▽

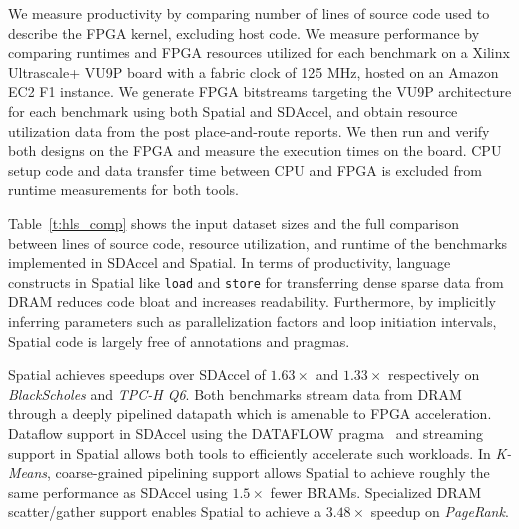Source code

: We measure productivity by comparing number of lines of source code used to describe the FPGA kernel, excluding host code. We measure performance by comparing runtimes and FPGA resources utilized for each benchmark on a Xilinx Ultrascale+ VU9P board with a fabric clock of 125 MHz, hosted on an Amazon EC2 F1 instance. We generate FPGA bitstreams targeting the VU9P architecture for each benchmark using both Spatial and SDAccel, and obtain resource utilization data from the post place-and-route reports. We then run and verify both designs on the FPGA and measure the execution times on the board. CPU setup code and data transfer time between CPU and FPGA is excluded from runtime measurements for both tools.

Table~\ref{t:hls_comp} shows the input dataset sizes and the full comparison between lines of source code, resource utilization, and runtime of the benchmarks implemented in SDAccel and Spatial.
In terms of productivity, language constructs in Spatial like \texttt{\small{load}} and \texttt{\small{store}} for transferring dense sparse data from DRAM reduces code bloat and increases readability.
Furthermore, by implicitly
inferring parameters such as parallelization factors and loop initiation intervals, Spatial code is largely free of annotations and pragmas.

Spatial achieves speedups over SDAccel of $1.63\times$ and $1.33\times$ respectively on \emph{BlackScholes} and \emph{TPC-H Q6}. Both benchmarks
stream data from DRAM through a deeply pipelined datapath which is amenable to FPGA acceleration. Dataflow support in SDAccel using the DATAFLOW pragma~\cite{dataflowRef} and streaming support in Spatial allows both tools to efficiently accelerate such workloads. In \emph{K-Means}, coarse-grained pipelining support allows Spatial to achieve roughly the same performance as SDAccel using $1.5\times$ fewer BRAMs.
Specialized DRAM scatter/gather support enables Spatial to achieve a $3.48\times$ speedup on \emph{PageRank}.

△

Task prompt: Among the records above, only the lines between the line holding "SDAccel and Spatial." and the line holding "Furthermore, by implicitly", inclusive, are to be output, exactly as written.

Response to this exercise:
Table~\ref{t:hls_comp} shows the input dataset sizes and the full comparison between lines of source code, resource utilization, and runtime of the benchmarks implemented in SDAccel and Spatial.
In terms of productivity, language constructs in Spatial like \texttt{\small{load}} and \texttt{\small{store}} for transferring dense sparse data from DRAM reduces code bloat and increases readability.
Furthermore, by implicitly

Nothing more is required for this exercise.